Si l’Œdipe était « un rêve de Freud » [2], c’est aussi avec un autre de ses rêves que Lacan nous a permis de rompre : celui de l’ancrage de la psychanalyse dans les sciences, pour Freud celles de la nature. Que l’avènement du discours de la science ait fait partie des conditions de possibilité de l’émergence de la psychanalyse ne comporte pas pour autant que celle-ci vienne se ranger dans les sciences. 

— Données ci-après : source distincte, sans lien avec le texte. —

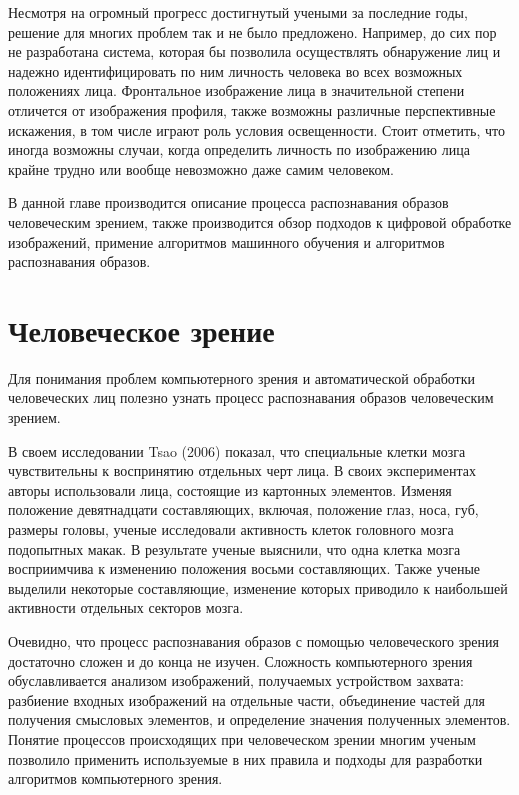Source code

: Несмотря на огромный прогресс достигнутый учеными за последние годы, решение для многих проблем так и не было предложено. Например, до сих пор не разработана система, которая бы позволила осуществлять обнаружение лиц и надежно идентифицировать по ним личность человека во всех возможных положениях лица. Фронтальное изображение лица в значительной степени отличется от изображения профиля, также возможны различные перспективные искажения, в том числе играют роль условия освещенности. Стоит отметить, что иногда возможны случаи, когда определить личность по изображению лица крайне трудно или вообще невозможно даже самим человеком.



В данной главе производится описание процесса распознавания образов человеческим зрением, также производится обзор подходов к цифровой обработке изображений, примение алгоритмов машинного обучения и алгоритмов распознавания образов.

\section{Человеческое зрение}
Для понимания проблем компьютерного зрения и автоматической обработки человеческих лиц полезно узнать процесс распознавания образов человеческим зрением.

В своем исследовании Tsao (2006) показал, что специальные клетки мозга чувствительны к воспринятию отдельных черт лица. В своих экспериментах авторы использовали лица, состоящие из картонных элементов. Изменяя положение девятнадцати составляющих, включая, положение глаз, носа, губ, размеры головы, ученые исследовали активность клеток головного мозга подопытных макак. В результате ученые выяснили, что одна клетка мозга восприимчива к изменению положения восьми составляющих. Также ученые выделили некоторые составляющие, изменение которых приводило к наибольшей активности отдельных секторов мозга.

\begin{figure}
\label{}
\end{figure}

Очевидно, что процесс распознавания образов с помощью человеческого зрения достаточно сложен и до конца не изучен. Сложность компьютерного зрения обуславливается анализом изображений, получаемых устройством захвата: разбиение входных изображений на отдельные части, объединение частей для получения смысловых элементов, и определение значения полученных элементов. Понятие процессов происходящих при человеческом зрении многим ученым позволило применить используемые в них правила и подходы для разработки алгоритмов компьютерного зрения.

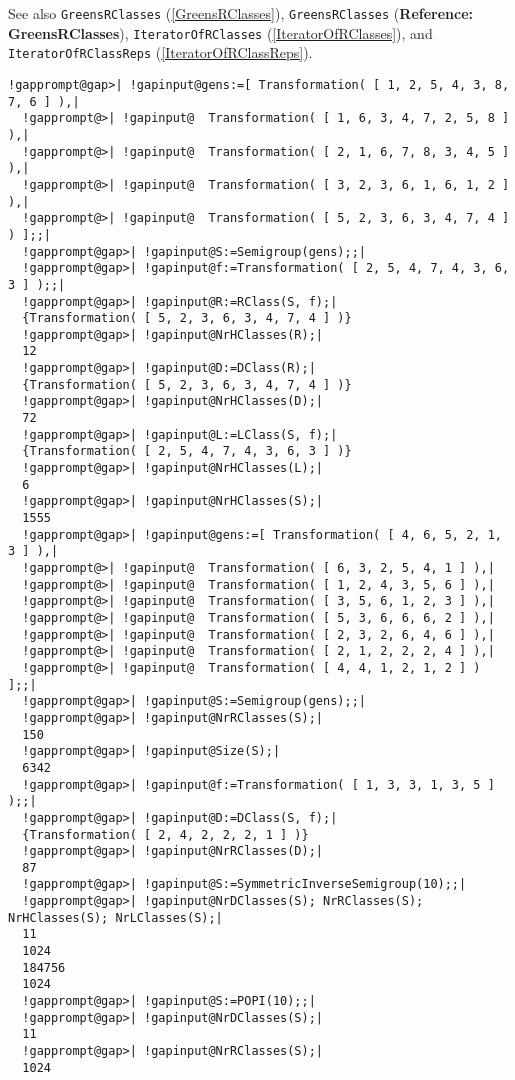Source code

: \documentclass[a4paper,11pt]{report}
\begin{document}
{{{ See also \texttt{GreensRClasses} (\ref{GreensRClasses}), \texttt{GreensRClasses} (\textbf{Reference: GreensRClasses}), \texttt{IteratorOfRClasses} (\ref{IteratorOfRClasses}), and \texttt{IteratorOfRClassReps} (\ref{IteratorOfRClassReps}). 
\begin{Verbatim}[commandchars=!@|,fontsize=\small,frame=single,label=Example]
  !gapprompt@gap>| !gapinput@gens:=[ Transformation( [ 1, 2, 5, 4, 3, 8, 7, 6 ] ),|
  !gapprompt@>| !gapinput@  Transformation( [ 1, 6, 3, 4, 7, 2, 5, 8 ] ),|
  !gapprompt@>| !gapinput@  Transformation( [ 2, 1, 6, 7, 8, 3, 4, 5 ] ),|
  !gapprompt@>| !gapinput@  Transformation( [ 3, 2, 3, 6, 1, 6, 1, 2 ] ),|
  !gapprompt@>| !gapinput@  Transformation( [ 5, 2, 3, 6, 3, 4, 7, 4 ] ) ];;|
  !gapprompt@gap>| !gapinput@S:=Semigroup(gens);;|
  !gapprompt@gap>| !gapinput@f:=Transformation( [ 2, 5, 4, 7, 4, 3, 6, 3 ] );;|
  !gapprompt@gap>| !gapinput@R:=RClass(S, f);|
  {Transformation( [ 5, 2, 3, 6, 3, 4, 7, 4 ] )}
  !gapprompt@gap>| !gapinput@NrHClasses(R);|
  12
  !gapprompt@gap>| !gapinput@D:=DClass(R);|
  {Transformation( [ 5, 2, 3, 6, 3, 4, 7, 4 ] )}
  !gapprompt@gap>| !gapinput@NrHClasses(D);|
  72
  !gapprompt@gap>| !gapinput@L:=LClass(S, f);|
  {Transformation( [ 2, 5, 4, 7, 4, 3, 6, 3 ] )}
  !gapprompt@gap>| !gapinput@NrHClasses(L);|
  6
  !gapprompt@gap>| !gapinput@NrHClasses(S);|
  1555
  !gapprompt@gap>| !gapinput@gens:=[ Transformation( [ 4, 6, 5, 2, 1, 3 ] ),|
  !gapprompt@>| !gapinput@  Transformation( [ 6, 3, 2, 5, 4, 1 ] ),|
  !gapprompt@>| !gapinput@  Transformation( [ 1, 2, 4, 3, 5, 6 ] ),|
  !gapprompt@>| !gapinput@  Transformation( [ 3, 5, 6, 1, 2, 3 ] ),|
  !gapprompt@>| !gapinput@  Transformation( [ 5, 3, 6, 6, 6, 2 ] ),|
  !gapprompt@>| !gapinput@  Transformation( [ 2, 3, 2, 6, 4, 6 ] ),|
  !gapprompt@>| !gapinput@  Transformation( [ 2, 1, 2, 2, 2, 4 ] ),|
  !gapprompt@>| !gapinput@  Transformation( [ 4, 4, 1, 2, 1, 2 ] ) ];;|
  !gapprompt@gap>| !gapinput@S:=Semigroup(gens);;|
  !gapprompt@gap>| !gapinput@NrRClasses(S);|
  150
  !gapprompt@gap>| !gapinput@Size(S);|
  6342
  !gapprompt@gap>| !gapinput@f:=Transformation( [ 1, 3, 3, 1, 3, 5 ] );;|
  !gapprompt@gap>| !gapinput@D:=DClass(S, f);|
  {Transformation( [ 2, 4, 2, 2, 2, 1 ] )}
  !gapprompt@gap>| !gapinput@NrRClasses(D);|
  87
  !gapprompt@gap>| !gapinput@S:=SymmetricInverseSemigroup(10);;|
  !gapprompt@gap>| !gapinput@NrDClasses(S); NrRClasses(S); NrHClasses(S); NrLClasses(S);|
  11
  1024
  184756
  1024
  !gapprompt@gap>| !gapinput@S:=POPI(10);;|
  !gapprompt@gap>| !gapinput@NrDClasses(S);|
  11
  !gapprompt@gap>| !gapinput@NrRClasses(S);|
  1024
\end{Verbatim}
 }

}}
\end{document}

C’est donc, me semble-t-il, dans la définition de notre objet que réside l’enjeu de ce Pipol : qu’est-ce que c’est que l’inconscient, aujourd’hui, pour la psychanalyse ? Qu’il reste un « concept fondamental » nous oblige à tenter d’en rendre raison. Il est possible que sa définition se soit pluralisée sinon modifiée, de l’inconscient « hypothèse nécessaire et légitime » [3] pour Freud à l’inconscient réel qui inclut le corps vivant du dernier Lacan. 

En tant qu’il est insu, il est donc un savoir. En tant qu’il est effet, il fait signe du sujet. En tant qu’il parle, il tient non seulement au langage mais aussi au corps et à la jouissance. Déjà là où toujours neuf, il se décline donc dans plusieurs temporalités mais aucune localité.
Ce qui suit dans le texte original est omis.